Берлин не был долгим пристанищем Цветаевой. Она решила ехать в Чехию,
где учился ее муж, а правительство выплачивало некоторым русским эмигрантам
– писателям и ученым – стипендию-пособие за счет золотого запаса,
вывезенного в гражданскую войну из России. В Берлине уже не осталось
человеческих отношений, которыми Цветаева могла бы дорожить – уехал Белый,
разладилась дружба с Эренбургом, исчерпало себя увлечение Вишняком.

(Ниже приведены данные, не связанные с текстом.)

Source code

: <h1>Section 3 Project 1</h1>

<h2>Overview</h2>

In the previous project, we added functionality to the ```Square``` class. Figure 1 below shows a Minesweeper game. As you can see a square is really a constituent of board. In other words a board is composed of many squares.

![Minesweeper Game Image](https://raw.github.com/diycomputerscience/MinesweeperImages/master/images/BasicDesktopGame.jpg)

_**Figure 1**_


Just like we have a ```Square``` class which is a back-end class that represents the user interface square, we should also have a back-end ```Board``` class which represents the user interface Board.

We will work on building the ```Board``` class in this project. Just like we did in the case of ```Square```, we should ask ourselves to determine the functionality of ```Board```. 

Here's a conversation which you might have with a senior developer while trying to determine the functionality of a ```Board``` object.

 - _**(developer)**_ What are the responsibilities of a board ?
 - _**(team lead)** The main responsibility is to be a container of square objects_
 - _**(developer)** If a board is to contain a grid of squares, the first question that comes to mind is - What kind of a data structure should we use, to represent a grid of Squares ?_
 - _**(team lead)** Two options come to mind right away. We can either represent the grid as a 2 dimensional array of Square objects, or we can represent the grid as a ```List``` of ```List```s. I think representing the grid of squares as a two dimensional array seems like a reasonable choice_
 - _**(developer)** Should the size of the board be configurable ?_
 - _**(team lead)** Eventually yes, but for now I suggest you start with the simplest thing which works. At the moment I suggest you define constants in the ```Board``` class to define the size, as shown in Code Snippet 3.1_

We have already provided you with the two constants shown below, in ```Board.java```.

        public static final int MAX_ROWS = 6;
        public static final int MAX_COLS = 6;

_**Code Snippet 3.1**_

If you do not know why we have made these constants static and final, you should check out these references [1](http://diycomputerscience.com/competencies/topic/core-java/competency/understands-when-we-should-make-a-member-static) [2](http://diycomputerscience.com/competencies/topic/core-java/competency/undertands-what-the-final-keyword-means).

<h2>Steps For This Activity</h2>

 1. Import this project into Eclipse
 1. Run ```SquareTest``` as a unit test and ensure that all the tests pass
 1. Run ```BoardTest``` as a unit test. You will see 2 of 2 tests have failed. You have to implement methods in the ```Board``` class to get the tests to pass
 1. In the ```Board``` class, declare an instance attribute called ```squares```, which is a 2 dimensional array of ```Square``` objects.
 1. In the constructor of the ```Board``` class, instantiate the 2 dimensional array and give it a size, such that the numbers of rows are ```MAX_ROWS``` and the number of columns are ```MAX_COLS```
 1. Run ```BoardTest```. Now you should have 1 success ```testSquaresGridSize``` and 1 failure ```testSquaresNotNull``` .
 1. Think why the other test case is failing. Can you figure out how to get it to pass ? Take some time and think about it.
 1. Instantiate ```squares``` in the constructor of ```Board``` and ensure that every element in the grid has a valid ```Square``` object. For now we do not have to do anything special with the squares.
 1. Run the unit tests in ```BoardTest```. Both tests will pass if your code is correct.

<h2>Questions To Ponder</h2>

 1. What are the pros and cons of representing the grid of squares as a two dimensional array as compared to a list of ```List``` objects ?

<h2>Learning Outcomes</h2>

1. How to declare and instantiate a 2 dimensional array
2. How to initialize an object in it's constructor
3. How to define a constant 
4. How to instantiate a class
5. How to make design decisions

Первого августа Цветаева с дочерью приехали в Прагу, но жить в городе
было слишком дорого, и Цветаевы поселились в поселке Дольние Мокропсы. За
три с половиной года чешской жизни они переменили несколько мест: Дольние и
Горние Мокропсы, Иловищи, Вшеноры. Все это были дачные поселки в предместье
Праги, в основном жили там русские эмигранты.

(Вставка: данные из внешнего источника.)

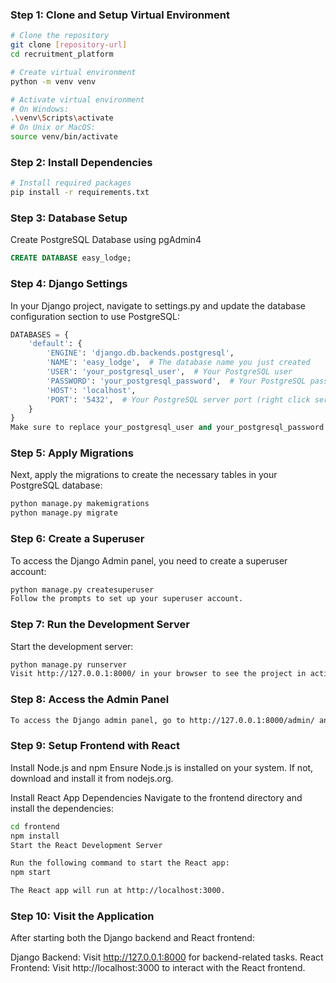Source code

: ### Step 1: Clone and Setup Virtual Environment
```bash
# Clone the repository
git clone [repository-url]
cd recruitment_platform

# Create virtual environment
python -m venv venv

# Activate virtual environment
# On Windows:
.\venv\Scripts\activate
# On Unix or MacOS:
source venv/bin/activate
```

### Step 2: Install Dependencies
```bash
# Install required packages
pip install -r requirements.txt
```

### Step 3: Database Setup
Create PostgreSQL Database using pgAdmin4
```sql
CREATE DATABASE easy_lodge;
```

### Step 4: Django Settings
In your Django project, navigate to settings.py and update the database configuration section to use PostgreSQL:
```python
DATABASES = {
    'default': {
        'ENGINE': 'django.db.backends.postgresql',
        'NAME': 'easy_lodge',  # The database name you just created
        'USER': 'your_postgresql_user',  # Your PostgreSQL user
        'PASSWORD': 'your_postgresql_password',  # Your PostgreSQL password
        'HOST': 'localhost',
        'PORT': '5432',  # Your PostgreSQL server port (right click server properties)
    }
}
Make sure to replace your_postgresql_user and your_postgresql_password with your PostgreSQL user credentials.
```

### Step 5: Apply Migrations
Next, apply the migrations to create the necessary tables in your PostgreSQL database:
```bash
python manage.py makemigrations
python manage.py migrate
```

### Step 6: Create a Superuser

To access the Django Admin panel, you need to create a superuser account:
```bash
python manage.py createsuperuser
Follow the prompts to set up your superuser account.
```

### Step 7: Run the Development Server

Start the development server:
```bash
python manage.py runserver
Visit http://127.0.0.1:8000/ in your browser to see the project in action.
```

### Step 8: Access the Admin Panel
```bash
To access the Django admin panel, go to http://127.0.0.1:8000/admin/ and log in using the superuser credentials you created earlier.
```

### Step 9: Setup Frontend with React
Install Node.js and npm
Ensure Node.js is installed on your system. If not, download and install it from nodejs.org.

Install React App Dependencies
Navigate to the frontend directory and install the dependencies:

```bash
cd frontend
npm install
Start the React Development Server

Run the following command to start the React app:
npm start

The React app will run at http://localhost:3000.
```

### Step 10: Visit the Application
After starting both the Django backend and React frontend:

Django Backend: Visit http://127.0.0.1:8000 for backend-related tasks.
React Frontend: Visit http://localhost:3000 to interact with the React frontend.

Тяжелые послереволюционные годы, ряд разочарований в Берлине сильно
угнетали Цветаеву, ей казалось, что женщина, человек в ней уже погибли,
остался только поэтический дар. Первые чешские стихи – цикл «Сивилла»

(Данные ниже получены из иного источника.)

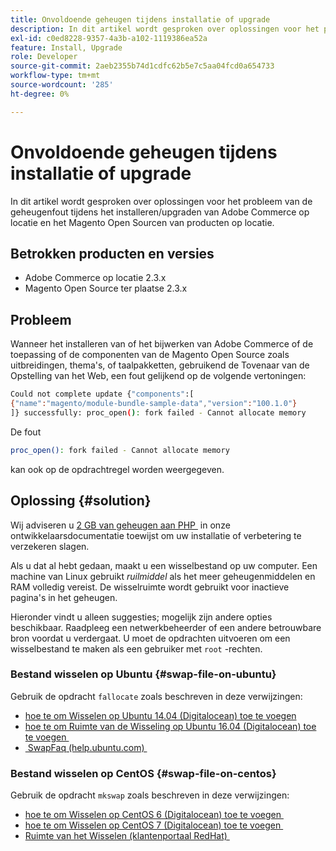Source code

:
 ```yaml
---
title: Onvoldoende geheugen tijdens installatie of upgrade
description: In dit artikel wordt gesproken over oplossingen voor het probleem van de geheugenfout tijdens het installeren/upgraden van Adobe Commerce op locatie en het Magento Open Sourcen van producten op locatie.
exl-id: c0ed8228-9357-4a3b-a102-1119386ea52a
feature: Install, Upgrade
role: Developer
source-git-commit: 2aeb2355b74d1cdfc62b5e7c5aa04fcd0a654733
workflow-type: tm+mt
source-wordcount: '285'
ht-degree: 0%

---
```


# Onvoldoende geheugen tijdens installatie of upgrade

In dit artikel wordt gesproken over oplossingen voor het probleem van de geheugenfout tijdens het installeren/upgraden van Adobe Commerce op locatie en het Magento Open Sourcen van producten op locatie.

## Betrokken producten en versies

* Adobe Commerce op locatie 2.3.x
* Magento Open Source ter plaatse 2.3.x

## Probleem

Wanneer het installeren van of het bijwerken van Adobe Commerce of de toepassing of de componenten van de Magento Open Source zoals uitbreidingen, thema&#39;s, of taalpakketten, gebruikend de Tovenaar van de Opstelling van het Web, een fout gelijkend op de volgende vertoningen:

```bash
Could not complete update {"components":[
{"name":"magento/module-bundle-sample-data","version":"100.1.0"}
]} successfully: proc_open(): fork failed - Cannot allocate memory
```

De fout

```bash
proc_open(): fork failed - Cannot allocate memory
```

kan ook op de opdrachtregel worden weergegeven.

## Oplossing {#solution}

Wij adviseren u [&#x200B; 2 GB van geheugen aan PHP &#x200B;](https://experienceleague.adobe.com/nl/docs/commerce-operations/installation-guide/prerequisites/php-settings) in onze ontwikkelaarsdocumentatie toewijst om uw installatie of verbetering te verzekeren slagen.

Als u dat al hebt gedaan, maakt u een wisselbestand op uw computer. Een machine van Linux gebruikt *ruilmiddel* als het meer geheugenmiddelen en RAM volledig vereist. De wisselruimte wordt gebruikt voor inactieve pagina&#39;s in het geheugen.

Hieronder vindt u alleen suggesties; mogelijk zijn andere opties beschikbaar. Raadpleeg een netwerkbeheerder of een andere betrouwbare bron voordat u verdergaat. U moet de opdrachten uitvoeren om een wisselbestand te maken als een gebruiker met `root` -rechten.

### Bestand wisselen op Ubuntu {#swap-file-on-ubuntu}

Gebruik de opdracht `fallocate` zoals beschreven in deze verwijzingen:

* [&#x200B; hoe te om Wisselen op Ubuntu 14.04 (Digitalocean) toe te voegen &#x200B;](https://www.digitalocean.com/community/tutorials/how-to-add-swap-on-ubuntu-14-04)
* [&#x200B; hoe te om Ruimte van de Wisseling op Ubuntu 16.04 (Digitalocean) toe te voegen &#x200B;](https://www.digitalocean.com/community/tutorials/how-to-add-swap-space-on-ubuntu-16-04)
* [&#x200B; SwapFaq (help.ubuntu.com) &#x200B;](https://help.ubuntu.com/community/SwapFaq)

### Bestand wisselen op CentOS {#swap-file-on-centos}

Gebruik de opdracht `mkswap` zoals beschreven in deze verwijzingen:

* [&#x200B; hoe te om Wisselen op CentOS 6 (Digitalocean) toe te voegen &#x200B;](https://www.digitalocean.com/community/tutorials/how-to-add-swap-on-centos-6)
* [&#x200B; hoe te om Wisselen op CentOS 7 (Digitalocean) toe te voegen &#x200B;](https://www.digitalocean.com/community/tutorials/how-to-add-swap-on-centos-7)
* [&#x200B; Ruimte van het Wisselen (klantenportaal RedHat) &#x200B;](https://access.redhat.com/documentation/en-US/Red_Hat_Enterprise_Linux/6/html/Storage_Administration_Guide/ch-swapspace.html)
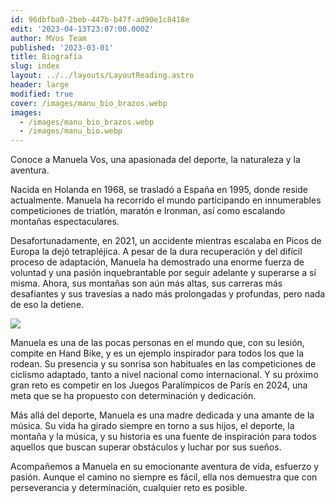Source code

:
 ```yaml
---
id: 96dbfba0-2beb-447b-b47f-ad90e1c8418e
edit: '2023-04-13T23:07:00.000Z'
author: MVos Team
published: '2023-03-01'
title: Biografía
slug: index
layout: ../../layouts/LayoutReading.astro
header: large
modified: true
cover: /images/manu_bio_brazos.webp
images:
  - /images/manu_bio_brazos.webp
  - /images/manu_bio.webp
---
```


Conoce a Manuela Vos, una apasionada del deporte, la naturaleza y la aventura. 


Nacida en Holanda en 1968, se trasladó a España en 1995, donde reside actualmente. Manuela ha recorrido el mundo participando en innumerables competiciones de triatlón, maratón e Ironman, así como escalando montañas espectaculares.


Desafortunadamente, en 2021, un accidente mientras escalaba en Picos de Europa la dejó tetrapléjica. A pesar de la dura recuperación y del difícil proceso de adaptación, Manuela ha demostrado una enorme fuerza de voluntad y una pasión inquebrantable por seguir adelante y superarse a sí misma. Ahora, sus montañas son aún más altas, sus carreras más desafiantes y sus travesías a nado más prolongadas y profundas, pero nada de eso la detiene.


![](/images/manu_bio.webp)


Manuela es una de las pocas personas en el mundo que, con su lesión, compite en Hand Bike, y es un ejemplo inspirador para todos los que la rodean. Su presencia y su sonrisa son habituales en las competiciones de ciclismo adaptado, tanto a nivel nacional como internacional. Y su próximo gran reto es competir en los Juegos Paralímpicos de París en 2024, una meta que se ha propuesto con determinación y dedicación.


Más allá del deporte, Manuela es una madre dedicada y una amante de la música. Su vida ha girado siempre en torno a sus hijos, el deporte, la montaña y la música, y su historia es una fuente de inspiración para todos aquellos que buscan superar obstáculos y luchar por sus sueños.


Acompañemos a Manuela en su emocionante aventura de vida, esfuerzo y pasión. Aunque el camino no siempre es fácil, ella nos demuestra que con perseverancia y determinación, cualquier reto es posible.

Сивилла: выжжена, сивилла: ствол.
Все птицы вымерли, но Бог вошел.
Сивилла: выпита, сивилла: сушь.
Все жилы высохли: ревностен муж!
Сивилла: выбыла, сивилла: зев
Доли и гибели. – Древо меж древ.
Державным деревом в лесу нагом –
Сначала деревом шумел огонь.
Потом, под веками – вразбег, врасплох,
Сухими реками взметнулся Бог.
И вдруг, отчаявшись искать извне,
Сердцем и голосом упав: во мне!
Сивилла: вещая! Сивилла: свод!
Так Благовещенье свершилось в тот
Час нестареющий, так в седость трав
Бренная девственность, пещерой став
Дивному голосу…
- так в звездный вихрь
Сивилла: выбывшая из живых.
Преодолеть эту пустоту Цветаевой помогла чешская природа. Она пишет
большой цикл «Деревья», посвятив его своей чешской подруге Анне Тесковой.